Humans have better hardware and sample size when training so it is to be expected.

For example, a person needs to see another's face a handful of times to recognize the person again.

This being after the person is of sufficient age and therefore has had a lot more recognition training across a wider range.

A machine needs to be trained with thousands of different pictures of the same face to achieve the same accuracy.

Really? I was under the impression that a modern machine using an accurate 3d model rather than a 2d picture could very easily match or even exceed the accuracy of a human.
dbsi
not rated yet Apr 30, 2014
About the capabilities and reliability of the current system:

Think of a disaster striking a mega-city like New York or Shanghai - 1.24 million fatalities and tens of millions gravely wounded and disabled.
And this year for year and rising!

I don' t trust the current system and - even knowing it is not perfect - welcome technology taking over.

After all, I travel in planes and high-speed trains knowing about possible disaster, despite very likely being unable to do anything if one would strike.
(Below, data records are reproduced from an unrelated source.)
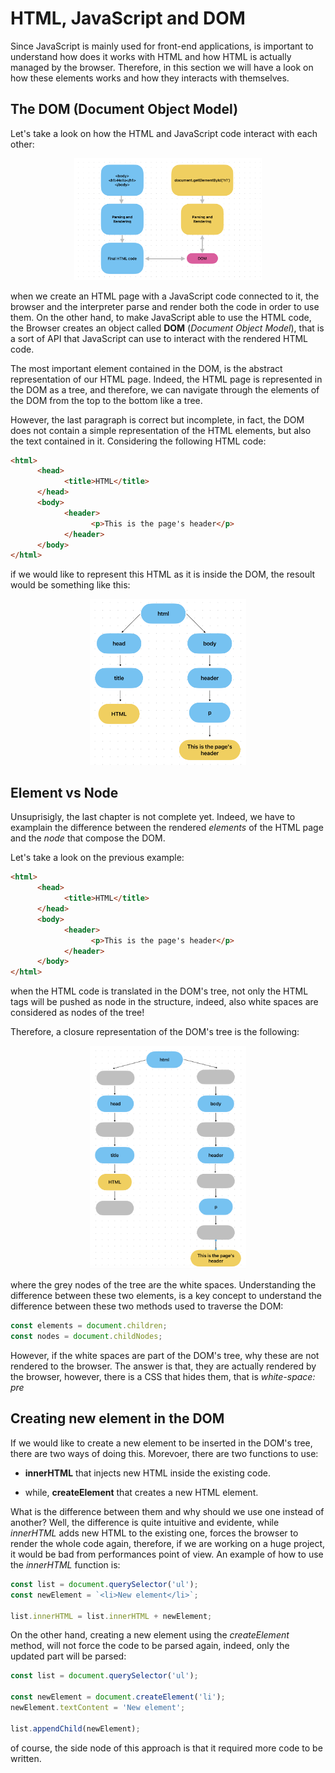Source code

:# HTML, JavaScript and DOM

Since JavaScript is mainly used for front-end applications, is important to understand how does it works with HTML and how HTML is actually managed by the browser. Therefore, in this section we will have a look on how these elements works and how they interacts with themselves.

## The DOM (Document Object Model)

Let's take a look on how the HTML and JavaScript code interact with each other:

<p align="center">
      <img src="../assets/DOM.png" alt="DOM & HTML" width="300"/>
</p>

when we create an HTML page with a JavaScript code connected to it, the browser and the interpreter parse and render both the code in order to use them. On the other hand, to make JavaScript able to use the HTML code, the Browser creates an object called **DOM** (_Document Object Model_), that is a sort of API that JavaScript can use to interact with the rendered HTML code.

The most important element contained in the DOM, is the abstract representation of our HTML page. Indeed, the HTML page is represented in the DOM as a tree, and therefore, we can navigate through the elements of the DOM from the top to the bottom like a tree.

However, the last paragraph is correct but incomplete, in fact, the DOM does not contain a simple representation of the HTML elements, but also the text contained in it. Considering the following HTML code:

```html
<html>
      <head>
            <title>HTML</title>
      </head>
      <body>
            <header>
                  <p>This is the page's header</p>
            </header>
      </body>
</html>
```

if we would like to represent this HTML as it is inside the DOM, the resoult would be something like this:

<p align="center">
      <img src="../assets/DOM-tree.png" alt="A simple representation of the HTML in the DOM" width="250"/>
</p>

## Element vs Node

Unsuprisigly, the last chapter is not complete yet. Indeed, we have to examplain the difference between the rendered _elements_ of the HTML page and the _node_ that compose the DOM.

Let's take a look on the previous example:

```html
<html>
      <head>
            <title>HTML</title>
      </head>
      <body>
            <header>
                  <p>This is the page's header</p>
            </header>
      </body>
</html>
```

when the HTML code is translated in the DOM's tree, not only the HTML tags will be pushed as node in the structure, indeed, also white spaces are considered as nodes of the tree!

Therefore, a closure representation of the DOM's tree is the following:

<p align="center">
      <img src="../assets/Elements-Nodes.png" alt="A simple representation of the HTML in the DOM" width="250"/>
</p>

where the grey nodes of the tree are the white spaces. Understanding the difference between these two elements, is a key concept to understand the difference between these two methods used to traverse the DOM:

```javascript
const elements = document.children;
const nodes = document.childNodes;
```

However, if the white spaces are part of the DOM's tree, why these are not rendered to the browser. The answer is that, they are actually rendered by the browser, however, there is a CSS that hides them, that is _white-space: pre_

## Creating new element in the DOM

If we would like to create a new element to be inserted in the DOM's tree, there are two ways of doing this. Morevoer, there are two functions to use:

- **innerHTML** that injects new HTML inside the existing code.

- while, **createElement** that creates a new HTML element.

What is the difference between them and why should we use one instead of another? Well, the difference is quite intuitive and evidente, while _innerHTML_ adds new HTML to the existing one, forces the browser to render the whole code again, therefore, if we are working on a huge project, it would be bad from performances point of view. An example of how to use the _innerHTML_ function is:

```javascript
const list = document.querySelector('ul');
const newElement = `<li>New element</li>`;

list.innerHTML = list.innerHTML + newElement;
```

On the other hand, creating a new element using the _createElement_ method, will not force the code to be parsed again, indeed, only the updated part will be parsed:

```javascript
const list = document.querySelector('ul');

const newElement = document.createElement('li');
newElement.textContent = 'New element';

list.appendChild(newElement);
```

of course, the side node of this approach is that it required more code to be written.
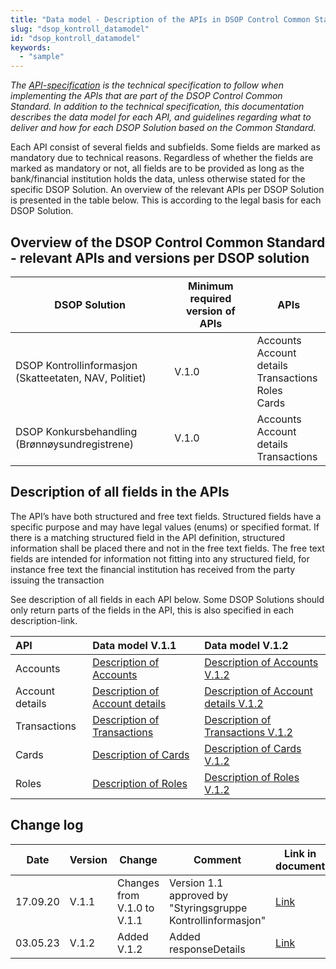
 ```yaml
---
title: "Data model - Description of the APIs in DSOP Control Common Standard"
slug: "dsop_kontroll_datamodel"
id: "dsop_kontroll_datamodel"
keywords:
  - "sample"
---
```


*The [API-specification](https://dokumentasjon.dsop.no/dsop_kontroll_api_specification.html) is the technical specification to follow when implementing the APIs that are part of the DSOP Control Common Standard. In addition to the technical specification, this documentation describes the data model for each API, and guidelines regarding what to deliver and how for each DSOP Solution based on the Common Standard.*

Each API consist of several fields and subfields. Some fields are marked as mandatory due to technical reasons. Regardless of whether the fields are marked as mandatory or not, all fields are to be provided as long as the bank/financial institution holds the data, unless otherwise stated for the specific DSOP Solution. An overview of the relevant APIs per DSOP Solution is presented in the table below. This is according to the legal basis for each DSOP Solution.

## Overview of the DSOP Control Common Standard - relevant APIs and versions per DSOP solution

| DSOP Solution                                          | Minimum required version of APIs | APIs                                                          |
|--------------------------------------------------------|----------------------------------|---------------------------------------------------------------|
| DSOP Kontrollinformasjon (Skatteetaten, NAV, Politiet) | V.1.0                            | Accounts<br>Account details<br>Transactions<br>Roles<br>Cards |
| DSOP Konkursbehandling (Brønnøysundregistrene)         | V.1.0                            | Accounts<br>Account details<br>Transactions                   |



## Description of all fields in the APIs
The API’s have both structured and free text fields. Structured fields have a specific purpose and may have legal values (enums) or specified format. If there is a matching structured field in the API definition, structured information shall be placed there and not in the free text fields. The free text fields are intended for information not fitting into any structured field, for instance free text the financial institution has received from the party issuing the transaction

See description of all fields in each API below. Some DSOP Solutions should only return parts of the fields in the API, this is also specified in each description-link.

| API             | Data model V.1.1                                                                                                      | Data model V.1.2                                                                                                                 |
|:----------------|:----------------------------------------------------------------------------------------------------------------------|:---------------------------------------------------------------------------------------------------------------------------------|
| Accounts        | [Description of Accounts](https://dokumentasjon.dsop.no/dsop_kontroll_apiaccountlist.html)           | [Description of Accounts V.1.2](https://dokumentasjon.dsop.no/dsop_kontroll_apiaccountlist_v1_2.html)           |
| Account details | [Description of Account details](https://dokumentasjon.dsop.no/dsop_kontroll_apiaccountdetails.html) | [Description of Account details V.1.2](https://dokumentasjon.dsop.no/dsop_kontroll_apiaccountdetails_v1_2.html) |
| Transactions    | [Description of Transactions](https://dokumentasjon.dsop.no/dsop_kontroll_apitransactions.html)      | [Description of Transactions V.1.2](https://dokumentasjon.dsop.no/dsop_kontroll_apitransactions_v1_2.html)      |
| Cards           | [Description of Cards](https://dokumentasjon.dsop.no/dsop_kontroll_apicards.html)                    | [Description of Cards V.1.2](https://dokumentasjon.dsop.no/dsop_kontroll_apicards_v1_2.html)                    |
| Roles           | [Description of Roles](https://dokumentasjon.dsop.no/dsop_kontroll_apiroles.html)                    | [Description of Roles V.1.2](https://dokumentasjon.dsop.no/dsop_kontroll_apiroles_v1_2.html)                    |



## Change log

| Date     | Version | Change                      | Comment                                                      | Link in document                                                                             |
|----------|---------|-----------------------------|--------------------------------------------------------------|----------------------------------------------------------------------------------------------|
| 17.09.20 | V.1.1   | Changes from V.1.0 to V.1.1 | Version 1.1 approved by "Styringsgruppe Kontrollinformasjon" | [Link](https://dokumentasjon.dsop.no/dsop_kontroll_changelogdatamodel.html) |
| 03.05.23 | V.1.2   | Added V.1.2                 | Added responseDetails                                        | [Link](https://dokumentasjon.dsop.no/dsop_kontroll_changelogdatamodel.html) |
Pressing ahead developing this technology will save a lot of liefs.
Eikka
not rated yet May 01, 2014
No it's not. You were comparing an untrained machine to a trained human. Rather compare both at square one.


No I'm not.

I'm comparing a trained robot to a trained human, and pointing out that there's a fundamental difference in what they're actually trained to do.

You can train the robot for years and years, and it's still just comparing pixel blobs to pixel blobs without any understanding of what they mean. It's dealing with the problem by brute force rather than intelligence, which is why it's having a hard time approaching even insect level of object recognition with reasonable amount of hardware and energy.

Really? I was under the impression that a modern machine using an accurate 3d model rather than a 2d picture could very easily match or even exceed the accuracy of a human.


An accurate 3D model is apples to oranges, because it's worth a million pictures, whereas people have to do with inaccurate and ever-shifting memory representations of the subject.